## DESCRIPTION OF THE TASK
Find the line containing "in subsequent stages." in the entries below. Restate it and each line after it, word for word, up to and including the line containing "that I created.".

[Data records]
==*==

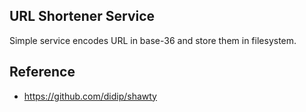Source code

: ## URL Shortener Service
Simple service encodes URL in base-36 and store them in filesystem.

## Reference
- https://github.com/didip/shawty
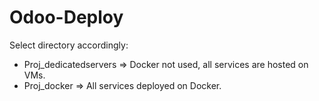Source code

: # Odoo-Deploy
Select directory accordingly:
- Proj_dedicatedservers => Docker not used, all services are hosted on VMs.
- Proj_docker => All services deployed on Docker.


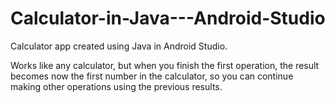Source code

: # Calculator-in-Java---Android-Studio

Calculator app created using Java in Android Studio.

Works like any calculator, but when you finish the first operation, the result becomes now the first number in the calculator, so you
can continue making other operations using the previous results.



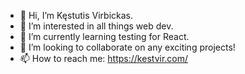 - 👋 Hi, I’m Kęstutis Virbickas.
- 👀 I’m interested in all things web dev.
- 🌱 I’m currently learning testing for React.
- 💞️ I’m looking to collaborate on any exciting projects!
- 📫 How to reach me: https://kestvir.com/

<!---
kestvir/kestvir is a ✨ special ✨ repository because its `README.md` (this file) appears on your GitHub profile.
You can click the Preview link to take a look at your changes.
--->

==*==

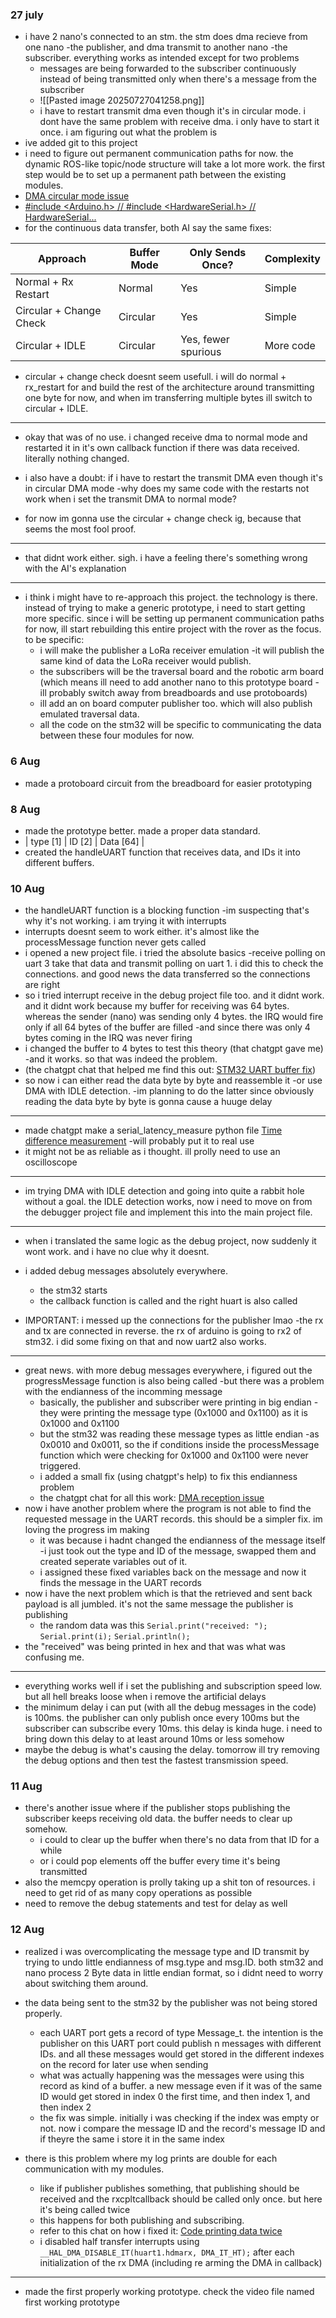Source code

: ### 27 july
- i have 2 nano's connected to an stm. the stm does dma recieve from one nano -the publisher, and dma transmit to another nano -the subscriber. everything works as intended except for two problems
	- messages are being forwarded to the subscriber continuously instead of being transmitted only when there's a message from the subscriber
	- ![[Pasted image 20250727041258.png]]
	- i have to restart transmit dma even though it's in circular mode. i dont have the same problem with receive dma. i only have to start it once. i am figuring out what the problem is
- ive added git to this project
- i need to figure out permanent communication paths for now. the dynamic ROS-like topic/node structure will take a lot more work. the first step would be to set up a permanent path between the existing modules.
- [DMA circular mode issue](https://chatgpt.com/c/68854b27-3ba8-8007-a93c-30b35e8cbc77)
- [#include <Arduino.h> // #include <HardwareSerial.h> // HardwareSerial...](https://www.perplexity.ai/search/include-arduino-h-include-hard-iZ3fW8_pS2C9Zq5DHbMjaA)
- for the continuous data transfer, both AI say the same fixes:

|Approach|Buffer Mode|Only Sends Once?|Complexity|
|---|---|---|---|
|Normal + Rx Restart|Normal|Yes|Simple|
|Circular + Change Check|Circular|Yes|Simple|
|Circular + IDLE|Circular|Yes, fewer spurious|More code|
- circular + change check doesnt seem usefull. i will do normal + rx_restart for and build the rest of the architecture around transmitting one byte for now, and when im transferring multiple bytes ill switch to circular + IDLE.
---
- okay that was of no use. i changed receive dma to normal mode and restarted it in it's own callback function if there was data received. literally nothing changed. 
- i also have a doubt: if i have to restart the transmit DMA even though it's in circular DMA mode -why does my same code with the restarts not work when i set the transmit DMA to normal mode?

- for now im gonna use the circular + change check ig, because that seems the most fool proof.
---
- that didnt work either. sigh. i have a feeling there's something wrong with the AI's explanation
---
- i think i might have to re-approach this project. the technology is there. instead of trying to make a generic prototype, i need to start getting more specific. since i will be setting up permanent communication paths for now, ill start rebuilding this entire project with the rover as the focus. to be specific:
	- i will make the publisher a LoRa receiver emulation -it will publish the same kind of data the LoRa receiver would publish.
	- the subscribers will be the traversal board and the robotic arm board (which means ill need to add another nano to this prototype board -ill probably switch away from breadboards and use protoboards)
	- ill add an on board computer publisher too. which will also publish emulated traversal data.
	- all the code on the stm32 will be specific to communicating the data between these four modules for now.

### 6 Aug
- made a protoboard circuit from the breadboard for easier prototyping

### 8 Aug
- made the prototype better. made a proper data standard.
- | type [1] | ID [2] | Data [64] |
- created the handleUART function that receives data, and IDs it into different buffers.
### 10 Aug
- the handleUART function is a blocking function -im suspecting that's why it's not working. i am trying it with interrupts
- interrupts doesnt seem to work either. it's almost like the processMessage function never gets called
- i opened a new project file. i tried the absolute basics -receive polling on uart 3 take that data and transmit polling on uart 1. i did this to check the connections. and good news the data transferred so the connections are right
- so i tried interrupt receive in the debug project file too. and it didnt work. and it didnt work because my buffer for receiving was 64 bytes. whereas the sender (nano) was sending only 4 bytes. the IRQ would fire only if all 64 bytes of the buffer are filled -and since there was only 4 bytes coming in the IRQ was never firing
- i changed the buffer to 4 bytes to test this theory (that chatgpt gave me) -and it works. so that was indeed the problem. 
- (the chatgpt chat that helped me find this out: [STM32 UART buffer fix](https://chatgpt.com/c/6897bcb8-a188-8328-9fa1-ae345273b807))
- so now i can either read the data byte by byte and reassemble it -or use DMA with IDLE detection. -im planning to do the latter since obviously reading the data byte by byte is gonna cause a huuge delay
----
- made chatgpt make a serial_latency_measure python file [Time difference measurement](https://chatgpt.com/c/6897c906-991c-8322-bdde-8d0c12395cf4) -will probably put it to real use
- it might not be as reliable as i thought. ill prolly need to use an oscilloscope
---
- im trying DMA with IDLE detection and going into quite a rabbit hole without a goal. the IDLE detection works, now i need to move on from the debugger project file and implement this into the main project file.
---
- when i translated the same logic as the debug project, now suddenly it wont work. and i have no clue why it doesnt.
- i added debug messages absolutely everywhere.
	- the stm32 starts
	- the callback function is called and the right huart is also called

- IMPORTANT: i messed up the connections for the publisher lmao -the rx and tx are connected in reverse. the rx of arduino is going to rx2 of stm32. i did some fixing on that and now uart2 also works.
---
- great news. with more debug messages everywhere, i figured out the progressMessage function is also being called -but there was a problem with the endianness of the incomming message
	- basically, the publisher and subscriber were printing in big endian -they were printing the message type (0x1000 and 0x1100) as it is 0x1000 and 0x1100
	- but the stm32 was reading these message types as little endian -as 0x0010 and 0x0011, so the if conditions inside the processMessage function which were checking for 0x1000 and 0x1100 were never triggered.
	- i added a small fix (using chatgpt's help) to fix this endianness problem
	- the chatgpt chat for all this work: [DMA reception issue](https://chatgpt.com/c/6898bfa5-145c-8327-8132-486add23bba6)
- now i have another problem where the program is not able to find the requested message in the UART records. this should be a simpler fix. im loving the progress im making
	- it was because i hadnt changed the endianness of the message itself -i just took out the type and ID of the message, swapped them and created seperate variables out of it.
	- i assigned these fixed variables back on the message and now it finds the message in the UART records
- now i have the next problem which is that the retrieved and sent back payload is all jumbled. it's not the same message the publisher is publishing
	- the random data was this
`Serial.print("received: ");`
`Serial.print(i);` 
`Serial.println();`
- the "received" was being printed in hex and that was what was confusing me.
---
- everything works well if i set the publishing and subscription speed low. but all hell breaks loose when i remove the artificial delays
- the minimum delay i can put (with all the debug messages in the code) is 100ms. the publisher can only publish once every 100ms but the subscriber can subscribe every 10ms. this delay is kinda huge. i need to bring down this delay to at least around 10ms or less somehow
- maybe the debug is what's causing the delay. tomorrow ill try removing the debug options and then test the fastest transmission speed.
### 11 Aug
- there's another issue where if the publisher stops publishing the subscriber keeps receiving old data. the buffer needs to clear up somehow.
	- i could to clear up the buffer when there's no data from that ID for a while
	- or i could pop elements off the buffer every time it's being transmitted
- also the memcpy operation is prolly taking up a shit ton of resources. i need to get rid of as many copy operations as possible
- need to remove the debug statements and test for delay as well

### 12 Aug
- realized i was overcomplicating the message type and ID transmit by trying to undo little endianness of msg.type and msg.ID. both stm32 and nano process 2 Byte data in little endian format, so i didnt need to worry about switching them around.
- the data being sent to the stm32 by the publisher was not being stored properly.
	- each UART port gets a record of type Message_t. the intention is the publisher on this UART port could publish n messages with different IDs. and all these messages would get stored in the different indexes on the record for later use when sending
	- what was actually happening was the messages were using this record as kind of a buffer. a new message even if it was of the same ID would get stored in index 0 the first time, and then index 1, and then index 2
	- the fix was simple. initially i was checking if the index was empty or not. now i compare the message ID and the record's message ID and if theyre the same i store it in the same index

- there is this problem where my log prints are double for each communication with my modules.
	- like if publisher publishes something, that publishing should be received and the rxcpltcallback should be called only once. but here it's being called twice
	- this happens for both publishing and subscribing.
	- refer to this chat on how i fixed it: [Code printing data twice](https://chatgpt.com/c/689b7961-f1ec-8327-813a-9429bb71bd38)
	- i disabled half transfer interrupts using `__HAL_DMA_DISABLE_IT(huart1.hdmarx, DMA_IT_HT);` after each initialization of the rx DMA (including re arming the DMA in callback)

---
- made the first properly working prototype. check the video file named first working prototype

==*==

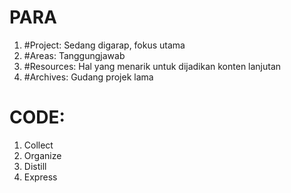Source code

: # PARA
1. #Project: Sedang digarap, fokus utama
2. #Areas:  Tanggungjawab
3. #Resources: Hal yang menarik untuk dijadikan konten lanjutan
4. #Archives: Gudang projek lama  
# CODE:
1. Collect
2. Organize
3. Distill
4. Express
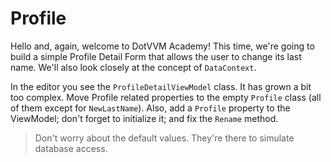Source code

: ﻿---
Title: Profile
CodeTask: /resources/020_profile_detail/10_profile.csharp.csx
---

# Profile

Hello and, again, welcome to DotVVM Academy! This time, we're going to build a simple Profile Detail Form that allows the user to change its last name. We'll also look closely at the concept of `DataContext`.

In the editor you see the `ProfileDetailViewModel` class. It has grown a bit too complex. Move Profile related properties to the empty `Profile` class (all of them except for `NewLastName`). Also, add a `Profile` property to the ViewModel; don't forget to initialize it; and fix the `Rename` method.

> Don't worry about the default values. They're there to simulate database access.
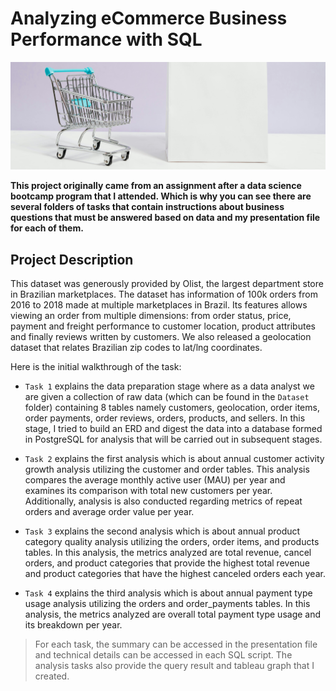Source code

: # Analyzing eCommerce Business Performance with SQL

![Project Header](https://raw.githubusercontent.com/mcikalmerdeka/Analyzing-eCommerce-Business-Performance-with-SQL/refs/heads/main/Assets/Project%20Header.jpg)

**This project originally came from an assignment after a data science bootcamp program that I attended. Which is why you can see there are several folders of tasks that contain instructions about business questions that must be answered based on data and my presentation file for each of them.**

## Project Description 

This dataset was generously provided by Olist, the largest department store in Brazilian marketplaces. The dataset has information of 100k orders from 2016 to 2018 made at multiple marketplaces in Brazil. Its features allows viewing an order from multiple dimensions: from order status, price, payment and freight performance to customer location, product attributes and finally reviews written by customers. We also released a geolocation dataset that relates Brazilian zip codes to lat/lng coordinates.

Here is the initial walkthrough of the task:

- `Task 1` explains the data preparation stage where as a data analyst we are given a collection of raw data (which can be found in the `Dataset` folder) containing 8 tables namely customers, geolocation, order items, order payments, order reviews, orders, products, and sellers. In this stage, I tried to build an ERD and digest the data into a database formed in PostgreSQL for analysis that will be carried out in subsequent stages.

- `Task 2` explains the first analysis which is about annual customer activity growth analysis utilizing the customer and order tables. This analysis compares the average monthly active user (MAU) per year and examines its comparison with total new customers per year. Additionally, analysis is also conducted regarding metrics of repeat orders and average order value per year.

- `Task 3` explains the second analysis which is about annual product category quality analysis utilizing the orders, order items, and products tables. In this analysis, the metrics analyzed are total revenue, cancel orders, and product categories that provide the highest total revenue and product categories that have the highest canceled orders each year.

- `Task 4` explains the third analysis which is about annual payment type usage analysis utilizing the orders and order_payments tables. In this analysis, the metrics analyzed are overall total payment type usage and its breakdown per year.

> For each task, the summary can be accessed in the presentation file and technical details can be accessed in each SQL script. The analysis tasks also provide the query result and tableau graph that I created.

==*==

## EXERCISE OUTPUT
- `Task 1` explains the data preparation stage where as a data analyst we are given a collection of raw data (which can be found in the `Dataset` folder) containing 8 tables namely customers, geolocation, order items, order payments, order reviews, orders, products, and sellers. In this stage, I tried to build an ERD and digest the data into a database formed in PostgreSQL for analysis that will be carried out in subsequent stages.

- `Task 2` explains the first analysis which is about annual customer activity growth analysis utilizing the customer and order tables. This analysis compares the average monthly active user (MAU) per year and examines its comparison with total new customers per year. Additionally, analysis is also conducted regarding metrics of repeat orders and average order value per year.

- `Task 3` explains the second analysis which is about annual product category quality analysis utilizing the orders, order items, and products tables. In this analysis, the metrics analyzed are total revenue, cancel orders, and product categories that provide the highest total revenue and product categories that have the highest canceled orders each year.

- `Task 4` explains the third analysis which is about annual payment type usage analysis utilizing the orders and order_payments tables. In this analysis, the metrics analyzed are overall total payment type usage and its breakdown per year.

> For each task, the summary can be accessed in the presentation file and technical details can be accessed in each SQL script. The analysis tasks also provide the query result and tableau graph that I created.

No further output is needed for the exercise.